Recently, ANTHC construction crews installed a new ocean sewer outfall on the coast of Sand Point in the Aleutians East Borough. A sewer outfall is a large pipe anchored to the bottom of the ocean that disperses treated sewage a safe distance away from a community. Built in the 1980s, Sand Point’s original outfall anchors failed and caused it to float twice, making replacement necessary.

Typically, outfalls are assembled 20 feet at a time on the shore from where the pipeline originates. Because of unique site conditions, Sand Point’s new outfall, a 1,000 foot long pipe with bolt-on cast iron weights, weighing over 60,000 pounds, had to be assembled on a beach more than three miles away from where it was to be installed. To tow the pipe into place, the ANTHC team faced the challenge of making something designed to sink, float, to haul it for the three-mile journey and then dropped to the bottom of the ocean.

The team used air-filled rubber tubes shaped like donuts to keep the line on the surface and when the tide and weather were right, launched the outfall into the water. Launch day took a whole day and the better part of the next to get the outfall aligned and sunk to the necessary ocean depth. A local diver swam along the underwater line and helped the ANTHC team deflate the tubes and removed the cap at the end of the outfall. The diver also hooked a towline to the outfall so a local power skiff operator could pull a section of the pipe off an underwater boulder it had settled on. Then the diver confirmed that the entire outfall firmly rested on the bottom.
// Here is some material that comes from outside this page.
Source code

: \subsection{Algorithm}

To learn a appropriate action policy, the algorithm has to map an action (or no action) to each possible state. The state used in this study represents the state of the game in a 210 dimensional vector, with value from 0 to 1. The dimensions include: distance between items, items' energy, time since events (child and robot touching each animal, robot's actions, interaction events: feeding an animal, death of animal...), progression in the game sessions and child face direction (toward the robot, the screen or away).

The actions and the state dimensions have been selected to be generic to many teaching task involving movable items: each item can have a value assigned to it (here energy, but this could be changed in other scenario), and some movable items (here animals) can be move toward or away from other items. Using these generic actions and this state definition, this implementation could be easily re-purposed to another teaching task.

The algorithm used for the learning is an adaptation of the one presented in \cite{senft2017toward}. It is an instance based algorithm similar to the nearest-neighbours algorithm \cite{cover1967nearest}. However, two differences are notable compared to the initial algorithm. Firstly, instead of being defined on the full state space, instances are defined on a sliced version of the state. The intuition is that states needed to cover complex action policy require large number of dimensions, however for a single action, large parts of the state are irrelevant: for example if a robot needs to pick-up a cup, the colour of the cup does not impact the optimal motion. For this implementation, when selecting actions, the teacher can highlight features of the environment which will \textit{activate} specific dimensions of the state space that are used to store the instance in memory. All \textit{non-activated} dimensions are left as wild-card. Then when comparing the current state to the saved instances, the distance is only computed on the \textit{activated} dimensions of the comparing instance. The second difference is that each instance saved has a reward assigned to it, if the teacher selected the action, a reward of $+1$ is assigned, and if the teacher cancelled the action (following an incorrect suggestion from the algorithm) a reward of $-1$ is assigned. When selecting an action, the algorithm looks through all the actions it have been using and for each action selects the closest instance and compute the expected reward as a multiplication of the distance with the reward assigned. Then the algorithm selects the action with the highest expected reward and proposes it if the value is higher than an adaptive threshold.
During the installation, floating not too far away from the new line, was an elderly gentleman in a small skiff quietly observing the work. When an ANTHC engineer struck up a conversation with him, he learned the local Elder was on the crew that sank the original Sand Point outfall in the 1980s and had come out to watch his son help install the new one. To work directly with community members on this or any type of installation is always a rewarding experience, but to have more than one generation involved and interested shows how ANTHC is changing lives of people in the communities we serve far beyond initial project impacts.